→ **ASSIGNMENT**
As you print the data below, keep every line exactly as it is and leave the images behind.

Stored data
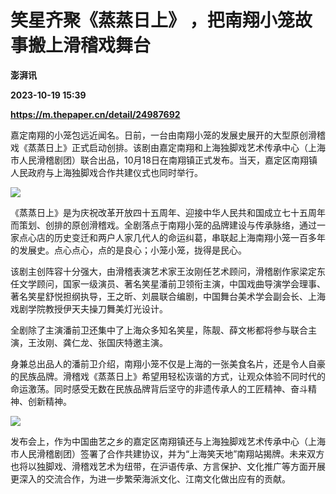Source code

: # 笑星齐聚《蒸蒸日上》 ，把南翔小笼故事搬上滑稽戏舞台
**澎湃讯**

**2023-10-19 15:39**

**https://m.thepaper.cn/detail/24987692**

嘉定南翔的小笼包远近闻名。日前，一台由南翔小笼的发展史展开的大型原创滑稽戏《蒸蒸日上》正式启动创排。该剧由嘉定南翔和上海独脚戏艺术传承中心（上海市人民滑稽剧团）联合出品，10月18日在南翔镇正式发布。当天，嘉定区南翔镇人民政府与上海独脚戏合作共建仪式也同时举行。

![](https://imagecloud.thepaper.cn/thepaper/image/274/761/584.png)

《蒸蒸日上》是为庆祝改革开放四十五周年、迎接中华人民共和国成立七十五周年而策划、创排的原创滑稽戏。全剧落点于南翔小笼的品牌建设与传承脉络，通过一家点心店的历史变迁和两户人家几代人的命运纠葛，串联起上海南翔小笼一百多年的发展史。点心点心，点的是良心；小笼小笼，拢得是民心。

该剧主创阵容十分强大，由滑稽表演艺术家王汝刚任艺术顾问，滑稽剧作家梁定东任文学顾问，国家一级演员、著名笑星潘前卫领衔主演，中国戏曲导演学会理事、著名笑星舒悦担纲执导，王之昕、刘晨联合编剧，中国舞台美术学会副会长、上海戏剧学院教授伊天夫操刀舞美灯光设计。

全剧除了主演潘前卫还集中了上海众多知名笑星，陈靓、薛文彬都将参与联合主演，王汝刚、龚仁龙、张国庆特邀主演。

身兼总出品人的潘前卫介绍，南翔小笼不仅是上海的一张美食名片，还是令人自豪的民族品牌。滑稽戏《蒸蒸日上》希望用轻松诙谐的方式，让观众体验不同时代的命运激荡。同时感受无数在民族品牌背后坚守的非遗传承人的工匠精神、奋斗精神、创新精神。

![](https://imagecloud.thepaper.cn/thepaper/image/274/761/585.png)

发布会上，作为中国曲艺之乡的嘉定区南翔镇还与上海独脚戏艺术传承中心（上海市人民滑稽剧团）签署了合作共建协议，并为“上海笑天地”南翔站揭牌。未来双方也将以独脚戏、滑稽戏艺术为纽带，在沪语传承、方言保护、文化推广等方面开展更深入的交流合作，为进一步繁荣海派文化、江南文化做出应有的贡献。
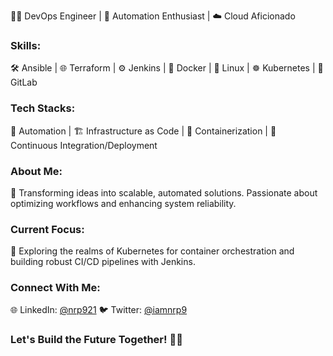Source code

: 👨‍💻 DevOps Engineer | 🚀 Automation Enthusiast | ☁️ Cloud Aficionado

### Skills:
🛠️ Ansible | 🌐 Terraform | ⚙️ Jenkins | 🐳 Docker | 🐧 Linux | ☸️ Kubernetes | 🚀 GitLab

### Tech Stacks:
🤖 Automation | 🏗️ Infrastructure as Code | 🚢 Containerization | 🔄 Continuous Integration/Deployment

### About Me:
🌟 Transforming ideas into scalable, automated solutions. Passionate about optimizing workflows and enhancing system reliability. 

### Current Focus:
🚀 Exploring the realms of Kubernetes for container orchestration and building robust CI/CD pipelines with Jenkins.

### Connect With Me:
🌐 LinkedIn: [@nrp921](https://www.linkedin.com/in/nrp921/)
🐦 Twitter: [@iamnrp9](https://twitter.com/iamnrp9)

### Let's Build the Future Together! 🌈✨
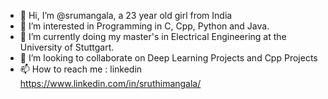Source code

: - 👋 Hi, I’m @srumangala, a 23 year old girl from India
- 👀 I’m interested in Programming in C, Cpp, Python and Java.
- 🌱 I’m currently doing my master's in Electrical Engineering at the University of Stuttgart.
- 💞️ I’m looking to collaborate on Deep Learning Projects and Cpp Projects
- 📫 How to reach me : linkedin https://www.linkedin.com/in/sruthimangala/
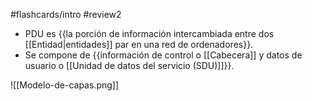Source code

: #flashcards/intro 
#review2 

- PDU es {{la porción de información intercambiada entre dos [[Entidad|entidades]] par en una red de ordenadores}}.
- Se compone de {{información de control o [[Cabecera]] y datos de usuario o [[Unidad de datos del servicio (SDU)]]}}.

![[Modelo-de-capas.png]]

→ **RESPONSE TO THE EXERCISE**
Source code

: # 笑星齐聚《蒸蒸日上》 ，把南翔小笼故事搬上滑稽戏舞台
**澎湃讯**

**2023-10-19 15:39**

**https://m.thepaper.cn/detail/24987692**

嘉定南翔的小笼包远近闻名。日前，一台由南翔小笼的发展史展开的大型原创滑稽戏《蒸蒸日上》正式启动创排。该剧由嘉定南翔和上海独脚戏艺术传承中心（上海市人民滑稽剧团）联合出品，10月18日在南翔镇正式发布。当天，嘉定区南翔镇人民政府与上海独脚戏合作共建仪式也同时举行。

![](https://imagecloud.thepaper.cn/thepaper/image/274/761/584.png)

《蒸蒸日上》是为庆祝改革开放四十五周年、迎接中华人民共和国成立七十五周年而策划、创排的原创滑稽戏。全剧落点于南翔小笼的品牌建设与传承脉络，通过一家点心店的历史变迁和两户人家几代人的命运纠葛，串联起上海南翔小笼一百多年的发展史。点心点心，点的是良心；小笼小笼，拢得是民心。

该剧主创阵容十分强大，由滑稽表演艺术家王汝刚任艺术顾问，滑稽剧作家梁定东任文学顾问，国家一级演员、著名笑星潘前卫领衔主演，中国戏曲导演学会理事、著名笑星舒悦担纲执导，王之昕、刘晨联合编剧，中国舞台美术学会副会长、上海戏剧学院教授伊天夫操刀舞美灯光设计。

全剧除了主演潘前卫还集中了上海众多知名笑星，陈靓、薛文彬都将参与联合主演，王汝刚、龚仁龙、张国庆特邀主演。

身兼总出品人的潘前卫介绍，南翔小笼不仅是上海的一张美食名片，还是令人自豪的民族品牌。滑稽戏《蒸蒸日上》希望用轻松诙谐的方式，让观众体验不同时代的命运激荡。同时感受无数在民族品牌背后坚守的非遗传承人的工匠精神、奋斗精神、创新精神。

![](https://imagecloud.thepaper.cn/thepaper/image/274/761/585.png)

发布会上，作为中国曲艺之乡的嘉定区南翔镇还与上海独脚戏艺术传承中心（上海市人民滑稽剧团）签署了合作共建协议，并为“上海笑天地”南翔站揭牌。未来双方也将以独脚戏、滑稽戏艺术为纽带，在沪语传承、方言保护、文化推广等方面开展更深入的交流合作，为进一步繁荣海派文化、江南文化做出应有的贡献。
Source code

: 👨‍💻 DevOps Engineer | 🚀 Automation Enthusiast | ☁️ Cloud Aficionado

### Skills:
🛠️ Ansible | 🌐 Terraform | ⚙️ Jenkins | 🐳 Docker | 🐧 Linux | ☸️ Kubernetes | 🚀 GitLab

### Tech Stacks:
🤖 Automation | 🏗️ Infrastructure as Code | 🚢 Containerization | 🔄 Continuous Integration/Deployment

### About Me:
🌟 Transforming ideas into scalable, automated solutions. Passionate about optimizing workflows and enhancing system reliability. 

### Current Focus:
🚀 Exploring the realms of Kubernetes for container orchestration and building robust CI/CD pipelines with Jenkins.

### Connect With Me:
🌐 LinkedIn: [@nrp921](https://www.linkedin.com/in/nrp921/)
🐦 Twitter: [@iamnrp9](https://twitter.com/iamnrp9)

### Let's Build the Future Together! 🌈✨
Source code

: - 👋 Hi, I’m @srumangala, a 23 year old girl from India
- 👀 I’m interested in Programming in C, Cpp, Python and Java.
- 🌱 I’m currently doing my master's in Electrical Engineering at the University of Stuttgart.
- 💞️ I’m looking to collaborate on Deep Learning Projects and Cpp Projects
- 📫 How to reach me : linkedin https://www.linkedin.com/in/sruthimangala/
Source code

: #flashcards/intro 
#review2 

- PDU es {{la porción de información intercambiada entre dos [[Entidad|entidades]] par en una red de ordenadores}}.
- Se compone de {{información de control o [[Cabecera]] y datos de usuario o [[Unidad de datos del servicio (SDU)]]}}.

![[Modelo-de-capas.png]]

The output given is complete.